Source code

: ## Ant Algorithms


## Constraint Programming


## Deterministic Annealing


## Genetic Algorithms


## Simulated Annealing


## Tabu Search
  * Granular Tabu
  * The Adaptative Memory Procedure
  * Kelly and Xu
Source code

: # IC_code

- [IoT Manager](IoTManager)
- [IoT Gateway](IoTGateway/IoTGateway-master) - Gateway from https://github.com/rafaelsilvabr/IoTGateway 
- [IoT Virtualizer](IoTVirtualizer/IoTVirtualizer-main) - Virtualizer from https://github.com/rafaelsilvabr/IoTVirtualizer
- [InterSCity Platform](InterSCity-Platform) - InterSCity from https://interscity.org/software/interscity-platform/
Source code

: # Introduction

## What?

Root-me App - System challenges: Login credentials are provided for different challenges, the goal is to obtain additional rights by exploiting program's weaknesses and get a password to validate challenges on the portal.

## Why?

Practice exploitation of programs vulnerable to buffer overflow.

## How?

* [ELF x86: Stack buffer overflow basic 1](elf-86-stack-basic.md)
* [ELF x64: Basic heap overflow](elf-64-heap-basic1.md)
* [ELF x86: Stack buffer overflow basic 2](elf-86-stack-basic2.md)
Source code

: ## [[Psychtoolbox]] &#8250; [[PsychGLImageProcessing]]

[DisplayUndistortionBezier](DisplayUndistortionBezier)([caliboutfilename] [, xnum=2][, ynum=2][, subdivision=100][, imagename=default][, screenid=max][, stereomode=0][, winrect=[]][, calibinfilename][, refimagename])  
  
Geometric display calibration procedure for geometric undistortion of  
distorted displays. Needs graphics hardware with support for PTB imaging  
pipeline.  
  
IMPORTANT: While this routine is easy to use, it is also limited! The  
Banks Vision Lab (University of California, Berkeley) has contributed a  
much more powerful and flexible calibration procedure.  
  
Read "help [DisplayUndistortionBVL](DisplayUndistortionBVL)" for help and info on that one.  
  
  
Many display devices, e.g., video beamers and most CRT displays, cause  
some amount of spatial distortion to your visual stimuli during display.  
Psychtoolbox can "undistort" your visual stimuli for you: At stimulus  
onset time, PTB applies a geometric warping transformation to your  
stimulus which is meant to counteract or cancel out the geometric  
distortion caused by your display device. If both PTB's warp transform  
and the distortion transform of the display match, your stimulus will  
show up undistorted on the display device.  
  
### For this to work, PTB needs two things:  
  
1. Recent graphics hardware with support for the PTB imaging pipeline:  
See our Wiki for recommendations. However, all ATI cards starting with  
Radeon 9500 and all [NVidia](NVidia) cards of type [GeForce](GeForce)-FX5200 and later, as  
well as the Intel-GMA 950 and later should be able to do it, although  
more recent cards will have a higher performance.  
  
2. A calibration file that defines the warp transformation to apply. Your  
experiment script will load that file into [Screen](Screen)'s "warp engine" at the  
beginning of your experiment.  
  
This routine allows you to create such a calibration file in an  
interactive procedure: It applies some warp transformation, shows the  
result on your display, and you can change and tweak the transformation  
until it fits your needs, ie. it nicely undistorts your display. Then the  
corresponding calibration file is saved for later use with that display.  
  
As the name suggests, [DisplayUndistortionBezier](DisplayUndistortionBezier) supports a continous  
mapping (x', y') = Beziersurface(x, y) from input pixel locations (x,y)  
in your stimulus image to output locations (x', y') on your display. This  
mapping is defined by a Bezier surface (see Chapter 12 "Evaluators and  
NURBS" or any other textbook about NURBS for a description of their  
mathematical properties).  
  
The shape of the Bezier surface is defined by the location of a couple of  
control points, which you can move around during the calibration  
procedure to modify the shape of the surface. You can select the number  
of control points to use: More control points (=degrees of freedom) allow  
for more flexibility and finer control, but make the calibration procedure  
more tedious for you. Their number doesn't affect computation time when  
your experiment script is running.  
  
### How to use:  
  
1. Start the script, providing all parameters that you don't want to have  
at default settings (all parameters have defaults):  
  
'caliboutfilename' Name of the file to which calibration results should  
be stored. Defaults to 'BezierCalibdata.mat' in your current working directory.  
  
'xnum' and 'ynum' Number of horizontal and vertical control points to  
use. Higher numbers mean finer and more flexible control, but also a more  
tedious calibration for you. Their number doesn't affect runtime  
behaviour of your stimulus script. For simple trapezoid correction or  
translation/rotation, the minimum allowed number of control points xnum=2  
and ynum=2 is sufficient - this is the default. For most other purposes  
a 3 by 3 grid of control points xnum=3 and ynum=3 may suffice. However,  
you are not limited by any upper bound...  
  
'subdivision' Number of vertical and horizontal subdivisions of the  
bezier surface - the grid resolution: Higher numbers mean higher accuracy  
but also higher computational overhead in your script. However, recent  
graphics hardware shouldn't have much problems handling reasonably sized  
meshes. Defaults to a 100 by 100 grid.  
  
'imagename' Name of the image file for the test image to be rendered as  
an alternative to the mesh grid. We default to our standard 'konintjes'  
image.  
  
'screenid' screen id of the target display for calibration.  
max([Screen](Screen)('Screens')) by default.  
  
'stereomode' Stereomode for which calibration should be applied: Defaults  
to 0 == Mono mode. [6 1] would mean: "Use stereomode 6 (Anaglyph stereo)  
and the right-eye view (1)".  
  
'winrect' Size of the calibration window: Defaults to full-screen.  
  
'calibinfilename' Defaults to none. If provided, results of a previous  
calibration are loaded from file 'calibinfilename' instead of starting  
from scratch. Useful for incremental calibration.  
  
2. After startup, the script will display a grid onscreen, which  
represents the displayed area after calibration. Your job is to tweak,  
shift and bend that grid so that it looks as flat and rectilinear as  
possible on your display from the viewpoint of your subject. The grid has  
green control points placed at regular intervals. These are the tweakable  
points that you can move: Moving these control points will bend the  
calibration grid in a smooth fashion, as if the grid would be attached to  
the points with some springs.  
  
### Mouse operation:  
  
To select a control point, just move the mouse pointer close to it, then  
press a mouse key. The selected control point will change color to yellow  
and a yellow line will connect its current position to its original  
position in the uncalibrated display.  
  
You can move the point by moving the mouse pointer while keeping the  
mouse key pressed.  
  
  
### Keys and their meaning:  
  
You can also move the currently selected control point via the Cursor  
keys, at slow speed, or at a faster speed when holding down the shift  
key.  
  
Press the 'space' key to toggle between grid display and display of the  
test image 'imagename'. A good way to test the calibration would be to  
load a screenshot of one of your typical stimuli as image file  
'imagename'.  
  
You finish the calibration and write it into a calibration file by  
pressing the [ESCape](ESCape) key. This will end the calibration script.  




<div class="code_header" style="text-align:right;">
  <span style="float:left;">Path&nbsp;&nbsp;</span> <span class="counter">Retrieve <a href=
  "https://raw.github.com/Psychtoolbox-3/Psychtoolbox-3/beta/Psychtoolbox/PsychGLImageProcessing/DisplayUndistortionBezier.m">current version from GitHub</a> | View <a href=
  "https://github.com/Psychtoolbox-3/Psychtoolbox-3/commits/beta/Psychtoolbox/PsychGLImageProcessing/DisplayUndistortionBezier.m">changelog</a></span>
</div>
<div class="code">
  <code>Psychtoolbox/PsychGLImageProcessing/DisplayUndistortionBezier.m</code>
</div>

********************

Find the line with "show up undistorted on the display device." in the material above. Reproduce it and each line after it up to and including the line with "in your stimulus".

**Output of the task**
show up undistorted on the display device.  
  
### For this to work, PTB needs two things:  
  
1. Recent graphics hardware with support for the PTB imaging pipeline:  
See our Wiki for recommendations. However, all ATI cards starting with  
Radeon 9500 and all [NVidia](NVidia) cards of type [GeForce](GeForce)-FX5200 and later, as  
well as the Intel-GMA 950 and later should be able to do it, although  
more recent cards will have a higher performance.  
  
2. A calibration file that defines the warp transformation to apply. Your  
experiment script will load that file into [Screen](Screen)'s "warp engine" at the  
beginning of your experiment.  
  
This routine allows you to create such a calibration file in an  
interactive procedure: It applies some warp transformation, shows the  
result on your display, and you can change and tweak the transformation  
until it fits your needs, ie. it nicely undistorts your display. Then the  
corresponding calibration file is saved for later use with that display.  
  
As the name suggests, [DisplayUndistortionBezier](DisplayUndistortionBezier) supports a continous  
mapping (x', y') = Beziersurface(x, y) from input pixel locations (x,y)  
in your stimulus image to output locations (x', y') on your display. This  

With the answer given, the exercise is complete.